Honeymoon Se Hatya is a 2026 Indian Hindi-language true crime documentary series directed by Ajitesh Sharma. Produced by Aditya Pittie and Samar Khan, the series premiered on ZEE5 on 9 January 2026. The docuseries explores high-profile criminal cases in India where wives were accused of murdering their husbands, examining the psychological, social, and emotional factors behind the crimes.

== Premise ==
The series is a six-part docudrama that investigates the motivations behind domestic homicides. Rather than focusing solely on the forensic details, it delves into the "silent battles" within marriages, including themes of control, suppression, and emotional trauma. Each episode utilizes factual narration, archival footage, and dramatic recreations, alongside interviews with investigators and journalists.

== Featured cases ==
The series covers five major real-life cases that captured national media attention in India:
- The Meerut Blue Drum Case: Based on the murder of Saurabh Rajput, whose body was found dismembered and hidden in a cement-filled blue drum in Meerut, Uttar Pradesh.
- The Meghalaya Honeymoon Murder: Follows the disappearance and murder of Raja Raghuvanshi during his honeymoon.
- The Mumbai Tile Case: Investigates a case in Nalasopara where a body was concealed behind wall tiles.
- The Delhi Electric Shock Case: Explores a murder involving simulated accidental electrocution.
- The Bhiwani Influencer Case: Focuses on the murder of a social media influencer in Haryana.
== Production ==
The series was announced in January 2026 as part of ZEE5's expansion into the true crime genre. It was written by Satyen Bordoloi.

== Release ==
A teaser for the series was released on 6 January 2026. The series began streaming globally on ZEE5 on 9 January 2026.

==Reception==
The series received mixed reviews from critics. OTTplay rated it 3/5 and wrote that the series' raw, fact-led treatment and the inclusion of interviews with families and police officers add emotional weight, though its promised psychological analysis remains underdeveloped.

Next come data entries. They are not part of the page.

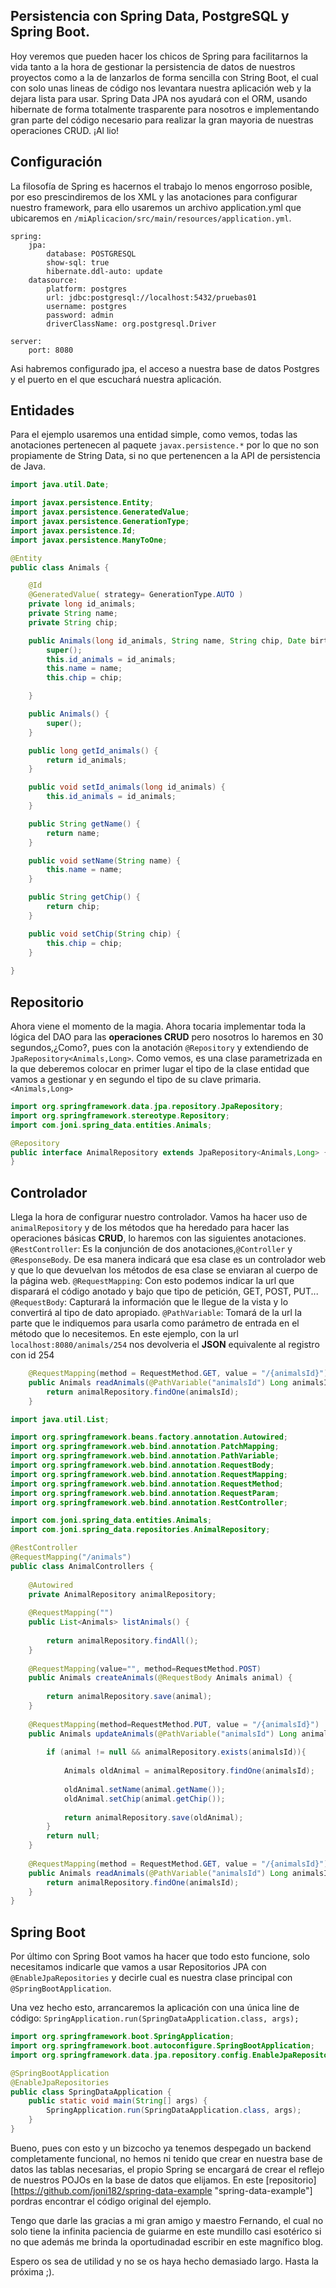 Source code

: 
## Persistencia con Spring Data, PostgreSQL y Spring Boot.
Hoy veremos que pueden hacer los chicos de Spring para facilitarnos la vida tanto a la hora de gestionar la persistencia de datos de nuestros proyectos como a la de lanzarlos de forma sencilla con String Boot, el cual con solo unas lineas de código nos levantara nuestra aplicación web y la dejara lista para usar. Spring Data JPA nos ayudará con el ORM, usando hibernate de forma totalmente trasparente para nosotros e implementando gran parte del código necesario para realizar la gran mayoria de nuestras operaciones CRUD. ¡Al lio!
## Configuración
La filosofía de Spring es hacernos el trabajo lo menos engorroso posible, por eso prescindiremos de los XML y las anotaciones para configurar nuestro framework, para ello usaremos un archivo application.yml que ubicaremos en `/miAplicacion/src/main/resources/application.yml`.

``` jaml
spring:
    jpa:
        database: POSTGRESQL
        show-sql: true
        hibernate.ddl-auto: update
    datasource:
        platform: postgres
        url: jdbc:postgresql://localhost:5432/pruebas01
        username: postgres
        password: admin    
        driverClassName: org.postgresql.Driver

server:
    port: 8080
```
Asi habremos configurado jpa, el acceso a nuestra base de datos Postgres y el puerto en el que escuchará nuestra aplicación.

## Entidades
Para el ejemplo usaremos una entidad simple, como vemos, todas las anotaciones pertenecen al paquete `javax.persistence.*` por lo que no son propiamente de String Data, si no que pertenencen a la API de persistencia de Java.
``` java
import java.util.Date;

import javax.persistence.Entity;
import javax.persistence.GeneratedValue;
import javax.persistence.GenerationType;
import javax.persistence.Id;
import javax.persistence.ManyToOne;

@Entity
public class Animals {

	@Id
	@GeneratedValue( strategy= GenerationType.AUTO ) 
	private long id_animals;
	private String name;
	private String chip;

	public Animals(long id_animals, String name, String chip, Date birth, boolean ppp) {
		super();
		this.id_animals = id_animals;
		this.name = name;
		this.chip = chip;

	}

	public Animals() {
		super();
	}

	public long getId_animals() {
		return id_animals;
	}

	public void setId_animals(long id_animals) {
		this.id_animals = id_animals;
	}

	public String getName() {
		return name;
	}

	public void setName(String name) {
		this.name = name;
	}

	public String getChip() {
		return chip;
	}

	public void setChip(String chip) {
		this.chip = chip;
	}
	
}
```
## Repositorio
Ahora viene el momento de la magia. Ahora tocaria implementar toda la lógica del DAO para las **operaciones CRUD** pero nosotros lo haremos en 30 segundos,¿Como?, pues con la anotación `@Repository` y extendiendo de `JpaRepository<Animals,Long>`. Como vemos, es una clase parametrizada en la que deberemos colocar en primer lugar el tipo de la clase entidad que vamos a gestionar y en segundo el tipo de su clave primaria. `<Animals,Long>` 
``` java
import org.springframework.data.jpa.repository.JpaRepository;
import org.springframework.stereotype.Repository;
import com.joni.spring_data.entities.Animals;

@Repository
public interface AnimalRepository extends JpaRepository<Animals,Long> {
}
```
## Controlador
Llega la hora de configurar nuestro controlador. Vamos ha hacer uso de `animalRepository` y de los métodos que ha heredado para hacer las operaciones básicas **CRUD**, lo haremos con las siguientes anotaciones.
`@RestController`: Es la conjunción de dos anotaciones,`@Controller` y `@ResponseBody`. De esa manera indicará que esa clase es un controlador web y que lo que devuelvan los métodos de esa clase se enviaran al cuerpo de la página web. 
`@RequestMapping`: Con esto podemos indicar la url que disparará el código anotado y bajo que tipo de petición, GET, POST, PUT...
`@RequestBody`: Capturará la información que le llegue de la vista y lo convertirá al tipo de dato apropiado.
`@PathVariable`: Tomará de la url la parte que le indiquemos para usarla como parámetro de entrada en el método que lo necesitemos. 
En este ejemplo, con la url `localhost:8080/animals/254` nos devolveria el **JSON** equivalente al registro con id 254
```java
    @RequestMapping(method = RequestMethod.GET, value = "/{animalsId}")
    public Animals readAnimals(@PathVariable("animalsId") Long animalsId){
        return animalRepository.findOne(animalsId);
    }
```
```java
import java.util.List;

import org.springframework.beans.factory.annotation.Autowired;
import org.springframework.web.bind.annotation.PatchMapping;
import org.springframework.web.bind.annotation.PathVariable;
import org.springframework.web.bind.annotation.RequestBody;
import org.springframework.web.bind.annotation.RequestMapping;
import org.springframework.web.bind.annotation.RequestMethod;
import org.springframework.web.bind.annotation.RequestParam;
import org.springframework.web.bind.annotation.RestController;

import com.joni.spring_data.entities.Animals;
import com.joni.spring_data.repositories.AnimalRepository;

@RestController
@RequestMapping("/animals")
public class AnimalControllers {
	
	@Autowired
	private AnimalRepository animalRepository;
	
	@RequestMapping("")
	public List<Animals> listAnimals() {
		
		return animalRepository.findAll();
	}
	
	@RequestMapping(value="", method=RequestMethod.POST)
	public Animals createAnimals(@RequestBody Animals animal) {
		
		return animalRepository.save(animal);
	}
	
	@RequestMapping(method=RequestMethod.PUT, value = "/{animalsId}")
	public Animals updateAnimals(@PathVariable("animalsId") Long animalsId,@RequestBody    Animals animal){
		
		if (animal != null && animalRepository.exists(animalsId)){
			
			Animals oldAnimal = animalRepository.findOne(animalsId);
			
			oldAnimal.setName(animal.getName());
			oldAnimal.setChip(animal.getChip());
			
			return animalRepository.save(oldAnimal);
		}
		return null;
	}
	
	@RequestMapping(method = RequestMethod.GET, value = "/{animalsId}")
	public Animals readAnimals(@PathVariable("animalsId") Long animalsId){
		return animalRepository.findOne(animalsId);
	}
}
```
## Spring Boot
Por último con Spring Boot vamos ha hacer que todo esto funcione, solo necesitamos indicarle que vamos a usar Repositorios JPA con `@EnableJpaRepositories` y decirle cual es nuestra clase principal con `@SpringBootApplication`.

Una vez hecho esto, arrancaremos la aplicación con una única line de código:
`SpringApplication.run(SpringDataApplication.class, args);`
``` java
import org.springframework.boot.SpringApplication;
import org.springframework.boot.autoconfigure.SpringBootApplication;
import org.springframework.data.jpa.repository.config.EnableJpaRepositories;

@SpringBootApplication
@EnableJpaRepositories
public class SpringDataApplication {
	public static void main(String[] args) {
		SpringApplication.run(SpringDataApplication.class, args);
	}
}
```
Bueno, pues con esto y un bizcocho ya tenemos despegado un backend completamente funcional, no hemos ni tenido que crear en nuestra base de datos las tablas necesarias, el propio Spring se encargará de crear el reflejo de nuestros POJOs en la base de datos que elijamos. En este [repositorio][https://github.com/joni182/spring-data-example "spring-data-example"] pordras encontrar el código original del ejemplo.

Tengo que darle las gracias a mi gran amigo y maestro Fernando, el cual no solo tiene la infinita paciencia de guiarme en este mundillo casi esotérico si no que además me brinda la oportudinadad escribir en este magnífico blog.

Espero os sea de utilidad y no se os haya hecho demasiado largo. Hasta la próxima ;).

Writing for The Times of India, Archika Khurana rated the first season 3/5, describing it as authentic and well-researched with visual realism, but said the execution is uneven and falls short of a truly penetrating psychological study.

In Aaj Tak, Shikhar Negi rated the series 2/5, noting that it largely revisits cases that were extensively covered in the news and offers few new revelations, while also arguing that its attempt to explain motives through psychological framing feels incomplete.

TheJBT similarly wrote that while the subject matter and choice of cases are compelling, the series is less effective at offering fresh insights and does not fully answer its central question about why the crimes occurred.